Basically your definition and how it fits into your ideology.
The first thing I would say is that there is no single "middle class". That's a sociological rather than a social category- and although that's not to say that sociological class is irrelevant, because status groups, consumption groups, etc. do have a certain reality insofar as people believe in them, it's not even a particular useful category for sociological analysis. Instead, there are two social strata that you could call "middle class", although one of them isn't really in the middle, and the other one isn't really a class. So, um, bear with me.
First, you've got what Marx called the "petty bourgeoisie", which basically means small businessmen and other petty proprietors such as self-employed professionals, small farmers, and so on. While they own their means of production, they also work it themselves, and so the division between capital and labour does not appear, and they effectively sit outside of the capitalist class structure. Their status as a "middle" class is based on consumption, i.e. their socioeconomic status, rather than on their role in production.

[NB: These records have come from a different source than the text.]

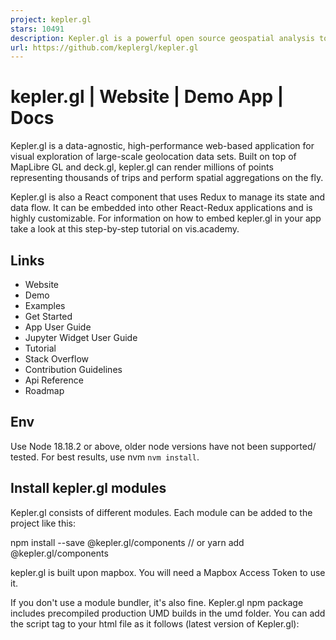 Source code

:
 ```yaml
---
project: kepler.gl
stars: 10491
description: Kepler.gl is a powerful open source geospatial analysis tool for large-scale data sets.
url: https://github.com/keplergl/kepler.gl
---
```


kepler.gl | Website | Demo App | Docs
=====================================

Kepler.gl is a data-agnostic, high-performance web-based application for visual exploration of large-scale geolocation data sets. Built on top of MapLibre GL and deck.gl, kepler.gl can render millions of points representing thousands of trips and perform spatial aggregations on the fly.

Kepler.gl is also a React component that uses Redux to manage its state and data flow. It can be embedded into other React-Redux applications and is highly customizable. For information on how to embed kepler.gl in your app take a look at this step-by-step tutorial on vis.academy.

Links
-----

-   Website
-   Demo
-   Examples
-   Get Started
-   App User Guide
-   Jupyter Widget User Guide
-   Tutorial
-   Stack Overflow
-   Contribution Guidelines
-   Api Reference
-   Roadmap

Env
---

Use Node 18.18.2 or above, older node versions have not been supported/ tested. For best results, use nvm `nvm install`.

Install kepler.gl modules
-------------------------

Kepler.gl consists of different modules. Each module can be added to the project like this:

npm install --save @kepler.gl/components
// or
yarn add @kepler.gl/components

kepler.gl is built upon mapbox. You will need a Mapbox Access Token to use it.

If you don't use a module bundler, it's also fine. Kepler.gl npm package includes precompiled production UMD builds in the umd folder. You can add the script tag to your html file as it follows (latest version of Kepler.gl):

<script src\="https://unpkg.com/kepler.gl/umd/keplergl.min.js" />

or if you would like, you can load a specific version:

<script src\="https://unpkg.com/kepler.gl@3.0.0/umd/keplergl.min.js" />

Develop kepler.gl
-----------------

Take a look at the development guide to develop kepler.gl locally.

Basic Usage
-----------

Here are the basic steps to import kepler.gl into your app. You also take a look at the examples folder. Each example in the folder can be installed and run locally.

### 1\. Mount reducer

Kepler.gl uses Redux to manage its internal state, along with react-palm middleware to handle side effects.

You need to add `taskMiddleware` of `react-palm` to your store too. We are actively working on a solution where `react-palm` will not be required, however it is still a very lightweight side effects management tool that is easier to test than react-thunk.

import {createStore, combineReducers, applyMiddleware, compose} from 'redux';
import keplerGlReducer from '@kepler.gl/reducers';
import {enhanceReduxMiddleware} from '@kepler.gl/middleware';

const initialState \= {};
const reducers \= combineReducers({
  // <-- mount kepler.gl reducer in your app
  keplerGl: keplerGlReducer,

  // Your other reducers here
  app: appReducer
});

// using createStore
export default createStore(
  reducer,
  initialState,
  applyMiddleware(
    enhanceReduxMiddleware(\[
      /\* Add other middlewares here \*/
    \])
  )
);

Or if use enhancer:

// using enhancers
const initialState \= {};
const middlewares \= enhanceReduxMiddleware(\[
  // Add other middlewares here
\]);
const enhancers \= \[applyMiddleware(...middlewares)\];

export default createStore(reducer, initialState, compose(...enhancers));

If you mount kepler.gl reducer in another address instead of `keplerGl`, or the kepler.gl reducer is not mounted at root of your state, you will need to specify the path to it when you mount the component with the `getState` prop.

Read more about Reducers.

### 2\. Mount Component

import KeplerGl from '@kepler.gl/components';

const Map \= props \=> (
  <KeplerGl id\="foo" width\={width} mapboxApiAccessToken\={token} height\={height} />
);

#### Props

##### `id` (String, required)

-   Default: `map`

The id of this KeplerGl instance. `id` is required if you have multiple KeplerGl instances in your app. It defines the prop name of the KeplerGl state that is stored in the KeplerGl reducer. For example, the state of the KeplerGl component with id `foo` is stored in `state.keplerGl.foo`.

In case you create multiple kepler.gl instances using the same id, the kepler.gl state defined by the entry will be overridden by the latest instance and reset to a blank state.

##### `mapboxApiAccessToken` (String, required\*)

-   Default: `undefined`

By default, kepler.gl uses mapbox-gl.js to render its base maps. You can create a free account at mapbox and create a token at www.mapbox.com/account/access-tokens.

If you replaced kepler.gl default map styles with your own, and they are not Mapbox styles. `mapboxApiAccessToken` will not be required.

Read more about Custom Map Styles.

##### `getState` (Function, optional)

-   Default: `state => state.keplerGl`

The path to the root keplerGl state in your reducer.

##### `width` (Number, optional)

-   Default: `800`

Width of the KeplerGl UI.

##### `height` (Number, optional)

-   Default: `800`

##### `appName` (String, optional)

-   Default: `Kepler.Gl`

App name displayed in side panel header

##### `version` (String, optional)

-   Default: `v1.0`

version displayed in side panel header

##### `onSaveMap` (Function, optional)

-   Default: `undefined`

Action called when click Save Map Url in side panel header.

##### `onViewStateChange` (Function, optional)

-   Default: `undefined`
-   Parameter: `viewState` - An updated view state object containing parameters such as longitude, latitude, zoom etc

Action triggered when map viewport is updated.

##### `getMapboxRef(mapbox, index)` (Function, optional)

-   Default: `undefined`

Function called when `KeplerGL` adds or removes a `MapContainer` component having an inner Mapbox map.

The `mapbox` argument is an `MapRef` when added or `null` when removed.

The `index` argument is 0 for a single map or 1 for an additional map (since `KeplerGL` supports an optional split map view).

##### `actions` (Object, optional)

-   Default: `{}`

Actions creators to replace default kepler.gl action creator. Only use custom action when you want to modify action payload.

##### `mint` (Boolean, optional)

-   Default: `true`

Whether to load a fresh empty state when component is mounted. when parse `mint: true` kepler.gl component will always load a fresh state when re-mount the same component, state inside this component will be destroyed once its unmounted. By Parsing `mint: false` kepler.gl will keep the component state in the store even when it is unmounted, and use it as initial state when re-mounted again. This is useful when mounting kepler.gl in a modal, and keep the same map when re-open.

Read more about Components.

##### `theme` (Object | String, optional)

-   default: `null`

One of `"dark"`, `"light"` or `"base"` You can pass theme name or object used to customize Kepler.gl style. Kepler.gl provide an `'light'` theme besides the default 'dark' theme. When pass in a theme object Kepler.gl will use the value passed as input to override values from theme.

Read more about Custom Theme

#### `mapboxApiUrl` (String, optional)

-   Default: `https://api.mapbox.com`

If you are using your own mapbox tile server, you can pass in your own tile server api url.

#### `mapStylesReplaceDefault` (Boolean, optional)

-   Default: `false`

kepler.gl provide 4 map styles to choose from. Pass `true` if you want to supply your own `mapStyles`. See Below.

#### `mapStyles` (Array, optional)

-   Default: `[]`

You can supply additional map styles to be displayed in map style selection panel. By default, additional map styles will be added to default map styles. If pass `mapStylesReplaceDefault: true`, they will replace the default ones. kepler.gl will attempt to group layers of your style based on its `id` naming convention and use it to allow toggle visibility of base map layers. Supply your own `layerGroups` to override default for more accurate layer grouping.

Each `mapStyles` should has the following properties:

-   `id` (String, required) unique string that should **not** be one of these reserved `dark` `light` `muted`. `muted_night`
-   `label` (String, required) name to be displayed in map style selection panel
-   `url` (String, required) mapbox style url or a url pointing to the map style json object written in Mapbox GL Style Spec.
-   `icon` (String, optional) image icon of the style, it can be a url, or an image data url
-   `layerGroups` (Array, optional)

const mapStyles \= \[
  {
    id: 'my\_dark\_map',
    label: 'Dark Streets 9',
    url: 'mapbox://styles/mapbox/dark-v9',
    icon: \`${apiHost}/styles/v1/mapbox/dark-v9/static/-122.3391,37.7922,9.19,0,0/400x300?access\_token=${accessToken}&logo=false&attribution=false\`,
    layerGroups: \[
      {
        slug: 'label',
        filter: ({id}) \=> id.match(/(?=(label|place-|poi-))/),
        defaultVisibility: true
      },
      {
        // adding this will keep the 3d building option
        slug: '3d building',
        filter: () \=> false,
        defaultVisibility: false
      }
    \]
  }
\];

Read more about Custom Map Styles.

#### `initialUiState` (object, optional)

-   Default: `undefined`

Intial UI State applied to uiState reducer, value will be shallow merged with default `INITIAL_UI_STATE`

#### `localeMessages` (object, optional)

-   Default: `undefined` Modify default translation or add new translation

Read more about Localization.

### 3\. Dispatch custom actions to `keplerGl` reducer.

One advantage of using the reducer over React component state to handle keplerGl state is the flexibility to customize its behavior. If you only have one `KeplerGl` instance in your app or never intend to dispatch actions to KeplerGl from outside the component itself, you don’t need to worry about forwarding dispatch and can move on to the next section. But life is full of customizations, and we want to make yours as enjoyable as possible.

There are multiple ways to dispatch actions to a specific `KeplerGl` instance.

-   In the root reducer, with reducer updaters.

Each action is mapped to a reducer updater in kepler.gl. You can import the reducer updater corresponding to a specific action, and call it with the previous state and action payload to get the updated state. e.g. `updateVisDataUpdater` is the updater for `ActionTypes.UPDATE_VIS_DATA` (take a look at each reducer `reducers/vis-state.js` for action to updater mapping). Here is an example how you can listen to an app action `QUERY_SUCCESS` and call `updateVisDataUpdater` to load data into Kepler.Gl.

import {keplerGlReducer, visStateUpdaters} from '@kepler.gl/reducers';

// Root Reducer
const reducers \= combineReducers({
  keplerGl: keplerGlReducer,

  app: appReducer
});

const composedReducer \= (state, action) \=> {
  switch (action.type) {
    case 'QUERY\_SUCCESS':
      return {
        ...state,
        keplerGl: {
          ...state.keplerGl,

          // 'map' is the id of the keplerGl instance
          map: {
            ...state.keplerGl.map,
            visState: visStateUpdaters.updateVisDataUpdater(state.keplerGl.map.visState, {
              datasets: action.payload
            })
          }
        }
      };
  }
  return reducers(state, action);
};

export default composedReducer;

Read more about using updaters to modify kepler.gl state

-   Using redux `connect`

You can add a dispatch function to your component that dispatches actions to a specific `keplerGl` component, using connect.

// component
import KeplerGl from '@kepler.gl/components';

// action and forward dispatcher
import {toggleFullScreen, forwardTo} from '@kepler.gl/actions';
import {connect} from 'react-redux';

const MapContainer \= props \=> (
  <div\>
    <button onClick\={() \=> props.keplerGlDispatch(toggleFullScreen())}/>
    <KeplerGl
      id\="foo"
    />
  </div\>
)

const mapStateToProps \= state \=> state
const mapDispatchToProps \= (dispatch, props) \=> ({
 dispatch,
 keplerGlDispatch: forwardTo(‘foo’, dispatch)
});

export default connect(
 mapStateToProps,
 mapDispatchToProps
)(MapContainer);

-   Wrap action payload

You can also simply wrap an action into a forward action with the `wrapTo` helper

// component
import KeplerGl from '@kepler.gl/components';

// action and forward dispatcher
import {toggleFullScreen, wrapTo} from '@kepler.gl/actions';

// create a function to wrapper action payload to 'foo'
const wrapToMap \= wrapTo('foo');
const MapContainer \= ({dispatch}) \=> (
  <div\>
    <button onClick\={() \=> dispatch(wrapToMap(toggleFullScreen())} />
    <KeplerGl
      id\="foo"
    />
  </div\>
);

Read more about forward dispatching actions

### 4\. Customize style.

Kepler.gl implements css styling using Styled-Components. By using said framework Kepler.gl offers the ability to customize its style/theme using the following approaches:

-   Passing a Theme prop
-   Styled-Components ThemeProvider

The available properties to customize are listed here theme.

Custom theme example.

#### Passing a Theme prop.

You can customize Kepler.gl theme by passing a **theme** props to Kepler.gl react component as it follows:

const white \= '#ffffff';
const customTheme \= {
  sidePanelBg: white,
  titleTextColor: '#000000',
  sidePanelHeaderBg: '#f7f7F7',
  subtextColorActive: '#2473bd'
};

return (
  <KeplerGl
    mapboxApiAccessToken\={MAPBOX\_TOKEN}
    id\="map"
    width\={800}
    height\={800}
    theme\={customTheme}
  />
);

As you can see the customTheme object defines certain properties which will override Kepler.gl default style rules.

#### Styled-Components Theme Provider.

In order to customize Kepler.gl theme using ThemeProvider you can simply wrap Kepler.gl using ThemeProvider as it follows:

import {ThemeProvider} from 'styled-components';

const white \= '#ffffff';
const customTheme \= {
  sidePanelBg: white,
  titleTextColor: '#000000',
  sidePanelHeaderBg: '#f7f7F7',
  subtextColorActive: '#2473bd'
};

return (
  <ThemeProvider theme\={customTheme}\>
    <KeplerGl mapboxApiAccessToken\={MAPBOX\_TOKEN} id\="map" width\={800} height\={800} />
  </ThemeProvider\>
);

### 5\. Render Custom UI components.

Everyone wants the flexibility to render custom kepler.gl components. Kepler.gl has a dependency injection system that allow you to inject components to KeplerGl replacing existing ones. All you need to do is to create a component factory for the one you want to replace, import the original component factory and call `injectComponents` at the root component of your app where `KeplerGl` is mounted. Take a look at `examples/demo-app/src/app.js` and see how it renders a custom side panel header in kepler.gl

import {injectComponents, PanelHeaderFactory} from '@kepler.gl/components';

// define custom header
const CustomHeader \= () \=> <div\>My kepler.gl app</div\>;
const myCustomHeaderFactory \= () \=> CustomHeader;

// Inject custom header into Kepler.gl, replacing default
const KeplerGl \= injectComponents(\[\[PanelHeaderFactory, myCustomHeaderFactory\]\]);

// render KeplerGl, it will render your custom header instead of the default
const MapContainer \= () \=> (
  <div\>
    <KeplerGl id\="foo" />
  </div\>
);

Using `withState` helper to add reducer state and actions to customized component as additional props.

import {withState, injectComponents, PanelHeaderFactory} from '@kepler.gl/components';
import {visStateLens} from '@kepler.gl/reducers';

// custom action wrap to mounted instance
const addTodo \= text \=>
  wrapTo('map', {
    type: 'ADD\_TODO',
    text
  });

// define custom header
const CustomHeader \= ({visState, addTodo}) \=> (
  <div onClick\={() \=> addTodo('hello')}\>{\`${
    Object.keys(visState.datasets).length
  } dataset loaded\`}</div\>
);

// now CustomHeader will receive \`visState\` and \`addTodo\` as additional props.
const myCustomHeaderFactory \= () \=>
  withState(
    // keplerGl state lenses
    \[visStateLens\],
    // customMapStateToProps
    headerStateToProps,
    // actions
    {addTodo}
  )(CustomHeader);

Read more about replacing UI component

### 6\. How to add data to map

To interact with a kepler.gl instance and add new data to it, you can dispatch the **`addDataToMap`** action from anywhere inside your app. It adds a dataset or multiple datasets to a kepler.gl instance and updates the full configuration (mapState, mapStyle, visState).

#### Parameters

-   `data` **Object** **\*required**
    
    -   `datasets` **(Array<Object\> | Object)** **\*required** datasets can be a dataset or an array of datasets Each dataset object needs to have `info` and `data` property.
        
        -   `datasets.info` **Object** -info of a dataset
            -   `datasets.info.id` **string** id of this dataset. If config is defined, `id` should matches the `dataId` in config.
            -   `datasets.info.label` **string** A display name of this dataset
        -   `datasets.data` **Object** **\*required** The data object, in a tabular format with 2 properties `fields` and `rows`
            -   `datasets.data.fields` **Array<Object\>** **\*required** Array of fields,
                -   `datasets.data.fields.name` **string** **\*required** Name of the field,
            -   `datasets.data.rows` **Array<Array\>** **\*required** Array of rows, in a tabular format with `fields` and `rows`
    -   `options` **Object**
        
        -   `options.centerMap` **boolean** `default: true` if `centerMap` is set to `true` kepler.gl will place the map view within the data points boundaries
        -   `options.readOnly` **boolean** `default: false` if `readOnly` is set to `true` the left setting panel will be hidden
        -   `options.keepExistingConfig` **boolean** `default: false` whether to keep exiting map config, including layers, filters and splitMaps.
-   `config` **Object** this object will contain the full kepler.gl instance configuration {mapState, mapStyle, visState}
    

Kepler.gl provides an easy API `KeplerGlSchema.getConfigToSave` to generate a json blob of the current kepler instance configuration.

#### Examples

// app.js
import {addDataToMap} from '@kepler.gl/actions';

const sampleTripData \= {
  fields: \[
    {name: 'tpep\_pickup\_datetime', format: 'YYYY-M-D H:m:s', type: 'timestamp'},
    {name: 'pickup\_longitude', format: '', type: 'real'},
    {name: 'pickup\_latitude', format: '', type: 'real'}
  \],
  rows: \[
    \['2015-01-15 19:05:39 +00:00', \-73.99389648, 40.75011063\],
    \['2015-01-15 19:05:39 +00:00', \-73.97642517, 40.73981094\],
    \['2015-01-15 19:05:40 +00:00', \-73.96870422, 40.75424576\]
  \]
};

const sampleConfig \= {
  visState: {
    filters: \[
      {
        id: 'me',
        dataId: 'test\_trip\_data',
        name: 'tpep\_pickup\_datetime',
        type: 'timeRange',
        view: 'enlarged'
      }
    \]
  }
};

this.props.dispatch(
  addDataToMap({
    datasets: {
      info: {
        label: 'Sample Taxi Trips in New York City',
        id: 'test\_trip\_data'
      },
      data: sampleTripData
    },
    option: {
      centerMap: true,
      readOnly: false
    },
    config: sampleConfig
  })
);

Read more about addDataToMap and Saving and loading maps with schema manager.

Secondly, you've got a class which Marx himself never really addressed, but which is the main concern for later theorists of a middle class, and that's the "managerial" or "coordinator" class. As the name implies, this is a stratum comprised of managerial and administrative personnel, who, while separated from the capitalists class because they do not own capital (or at least not a socially significant amount of it) and must work for a living, are separated from the workers because their function is the oversight and management of production, rather than production itself. As such, they form a "middle" in the structure of capitalist production between the working "bottom" and the capitalist "top". (Trade union bureaucrats fulfil a similar role, although because they are mediating between labour and capital, rather than directing one on the half of the other, it's a little more complicated.) However, this intermediate position between labour and capital means that this class can't organised on an independent basis, which, as I said in my reply to Quackers, is that Marx is really interested in. In a certain sense, they are a section of labour, because they are waged employees like everyone else, but their role in the process of production is as an appendage of capital, so they're not in a position to independently oppose it. (You can't have "manager's self-management", if you see what I mean.) They might form a "class-in-themselves", in Marx's terms, but they are incapable of forming a "class-for-themselves", which is Marx's measure of a "true" class. Political organisation, for them, comes through attachment to other classes, almost invariably to the capitalist class (individuals may depart from this pattern, but rarely on a significant scale), or in certain periods of instability by attaching themselves to a non-class "Bonapartism", such as the interwar fascist movements or the anti-colonial nationalist (and "communist") movements in the third world.
[Edit: In retrospect, that last bit was over-simplistic. It's more true to say that the managerial stratum is capable of mobilising in pursuit of sectional interests within a given form of social organisation, but are not capable of mobilising in pursuit of a reorganisation of society in a different form. The two shouldn't be conflated as I do above.]
This brings up the question of what role these classes can have in any communist movement. As a class, they cannot have any role, because the working class, as Marx went to great pains to make clear, is the sole agent of its own emancipation. But as individuals? Well, that's trickier, and in all honesty I'm not sure where I stand in that. I don't see any reason to prevent someone apparently sincere in their beliefs from participating in left-wing politics, but I also think that it's necessary to maintain working class hegemony in the movement, or you'll just end up with something like the SWP which is dominated by academics and trade union officials. My provisional solution would be to allow "non-voting membership" to such individuals, with the extension of full membership on a case-by-case basis. But, I place only a limited emphasis on communist organisations (which I see as more properly concerning themselves with agitation and education than with pursuing "leadership"), so that's not as vital an issue for me as it might be for the various Trotskyist sects and what have you.
And I'm sorry that this was such a long post, but that's what happens when you ask commies about class.